*** Begin section ***

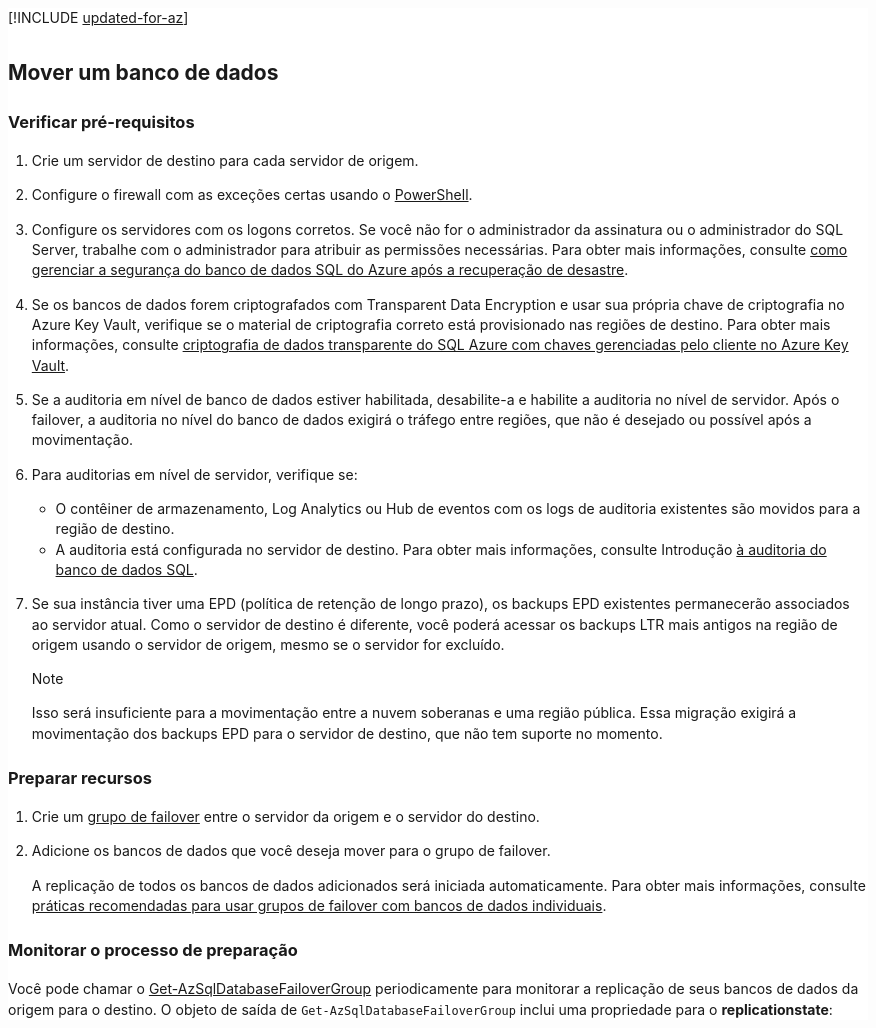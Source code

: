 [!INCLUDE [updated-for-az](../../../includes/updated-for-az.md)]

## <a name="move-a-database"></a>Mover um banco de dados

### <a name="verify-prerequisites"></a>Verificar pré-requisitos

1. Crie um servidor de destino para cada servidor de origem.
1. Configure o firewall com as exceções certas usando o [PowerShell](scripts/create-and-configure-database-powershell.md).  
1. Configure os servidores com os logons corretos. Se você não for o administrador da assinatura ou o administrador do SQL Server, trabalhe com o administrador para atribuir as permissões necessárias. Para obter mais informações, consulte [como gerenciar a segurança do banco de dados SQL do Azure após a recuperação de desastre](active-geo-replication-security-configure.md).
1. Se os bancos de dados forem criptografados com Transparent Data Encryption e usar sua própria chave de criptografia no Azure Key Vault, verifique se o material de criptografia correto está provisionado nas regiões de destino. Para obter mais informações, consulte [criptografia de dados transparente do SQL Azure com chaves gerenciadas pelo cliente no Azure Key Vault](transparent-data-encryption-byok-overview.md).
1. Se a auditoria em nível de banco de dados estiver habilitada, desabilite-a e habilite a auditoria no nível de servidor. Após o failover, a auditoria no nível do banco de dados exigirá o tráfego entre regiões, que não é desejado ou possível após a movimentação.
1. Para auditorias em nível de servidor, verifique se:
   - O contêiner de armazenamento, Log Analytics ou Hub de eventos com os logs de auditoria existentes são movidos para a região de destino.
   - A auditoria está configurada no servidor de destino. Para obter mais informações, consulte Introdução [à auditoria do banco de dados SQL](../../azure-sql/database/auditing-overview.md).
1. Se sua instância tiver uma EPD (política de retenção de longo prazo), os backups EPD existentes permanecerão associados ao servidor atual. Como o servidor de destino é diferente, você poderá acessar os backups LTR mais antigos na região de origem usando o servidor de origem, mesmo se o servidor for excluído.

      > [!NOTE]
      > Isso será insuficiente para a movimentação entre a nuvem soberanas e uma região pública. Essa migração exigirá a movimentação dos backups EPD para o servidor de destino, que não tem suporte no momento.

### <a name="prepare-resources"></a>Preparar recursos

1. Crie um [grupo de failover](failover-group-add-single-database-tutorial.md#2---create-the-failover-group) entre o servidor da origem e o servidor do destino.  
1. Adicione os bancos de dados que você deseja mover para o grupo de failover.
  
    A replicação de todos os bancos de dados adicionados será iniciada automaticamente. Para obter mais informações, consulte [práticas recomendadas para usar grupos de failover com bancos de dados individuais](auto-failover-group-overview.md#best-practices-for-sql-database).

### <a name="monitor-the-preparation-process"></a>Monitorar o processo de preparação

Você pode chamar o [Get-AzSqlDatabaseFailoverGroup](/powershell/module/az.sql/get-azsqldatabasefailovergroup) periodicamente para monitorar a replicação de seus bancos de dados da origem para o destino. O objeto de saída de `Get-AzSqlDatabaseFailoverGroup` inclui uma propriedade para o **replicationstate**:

*** End section ***
*** Begin section ***

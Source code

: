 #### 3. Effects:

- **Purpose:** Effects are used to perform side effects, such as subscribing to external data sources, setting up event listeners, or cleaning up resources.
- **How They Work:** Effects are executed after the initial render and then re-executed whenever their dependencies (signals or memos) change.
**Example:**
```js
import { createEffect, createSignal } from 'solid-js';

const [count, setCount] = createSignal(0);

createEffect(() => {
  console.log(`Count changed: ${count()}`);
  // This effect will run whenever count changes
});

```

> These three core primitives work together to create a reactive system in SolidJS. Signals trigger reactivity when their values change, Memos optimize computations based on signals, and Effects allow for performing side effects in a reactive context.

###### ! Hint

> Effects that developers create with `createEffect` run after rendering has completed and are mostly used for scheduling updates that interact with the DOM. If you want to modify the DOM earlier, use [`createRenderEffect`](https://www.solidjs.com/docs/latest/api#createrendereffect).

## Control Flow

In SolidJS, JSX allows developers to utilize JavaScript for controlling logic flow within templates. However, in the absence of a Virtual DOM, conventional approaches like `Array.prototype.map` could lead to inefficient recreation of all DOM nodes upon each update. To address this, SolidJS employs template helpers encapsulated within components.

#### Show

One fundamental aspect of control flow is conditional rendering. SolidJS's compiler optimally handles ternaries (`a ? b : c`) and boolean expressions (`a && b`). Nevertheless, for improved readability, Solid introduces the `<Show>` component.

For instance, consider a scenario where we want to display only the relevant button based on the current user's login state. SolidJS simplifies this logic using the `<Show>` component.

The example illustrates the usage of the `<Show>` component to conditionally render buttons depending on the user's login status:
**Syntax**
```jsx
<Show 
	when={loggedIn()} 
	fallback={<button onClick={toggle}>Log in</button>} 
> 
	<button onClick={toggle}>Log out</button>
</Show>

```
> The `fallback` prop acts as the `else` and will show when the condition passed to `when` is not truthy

*** End section ***
*** Begin section ***

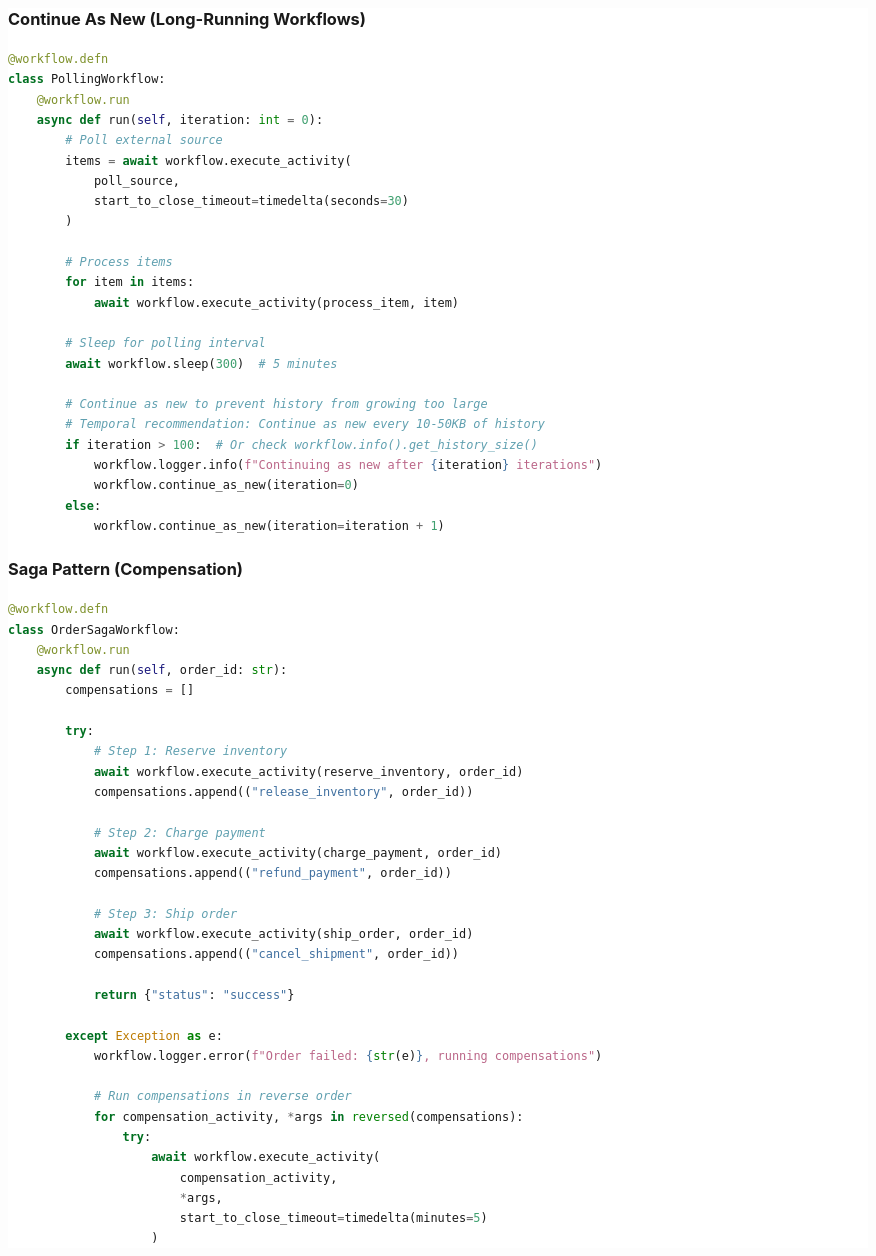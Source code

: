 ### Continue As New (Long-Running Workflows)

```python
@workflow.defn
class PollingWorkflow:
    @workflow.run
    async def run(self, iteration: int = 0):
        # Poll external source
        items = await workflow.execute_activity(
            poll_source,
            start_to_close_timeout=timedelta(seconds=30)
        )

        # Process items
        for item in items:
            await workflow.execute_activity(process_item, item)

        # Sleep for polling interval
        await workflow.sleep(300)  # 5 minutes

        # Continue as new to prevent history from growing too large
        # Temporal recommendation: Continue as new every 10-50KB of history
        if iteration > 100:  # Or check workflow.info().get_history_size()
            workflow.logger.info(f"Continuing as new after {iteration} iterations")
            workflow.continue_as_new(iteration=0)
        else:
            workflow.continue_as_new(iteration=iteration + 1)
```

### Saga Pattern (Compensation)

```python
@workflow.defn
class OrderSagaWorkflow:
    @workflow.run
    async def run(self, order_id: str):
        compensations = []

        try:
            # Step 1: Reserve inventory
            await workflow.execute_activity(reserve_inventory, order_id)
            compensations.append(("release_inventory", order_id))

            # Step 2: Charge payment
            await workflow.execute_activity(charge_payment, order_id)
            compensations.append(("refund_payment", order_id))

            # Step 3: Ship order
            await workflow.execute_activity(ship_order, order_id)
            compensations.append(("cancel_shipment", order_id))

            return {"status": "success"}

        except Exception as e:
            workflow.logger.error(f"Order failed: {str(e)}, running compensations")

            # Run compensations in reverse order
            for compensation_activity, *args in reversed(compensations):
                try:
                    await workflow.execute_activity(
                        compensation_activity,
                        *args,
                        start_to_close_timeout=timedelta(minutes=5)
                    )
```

*** End section ***

Only the lines that contain the string "await" are to be copied from the records.

        items = await workflow.execute_activity(
            await workflow.execute_activity(process_item, item)
        await workflow.sleep(300)  # 5 minutes
            await workflow.execute_activity(reserve_inventory, order_id)
            await workflow.execute_activity(charge_payment, order_id)
            await workflow.execute_activity(ship_order, order_id)
                    await workflow.execute_activity(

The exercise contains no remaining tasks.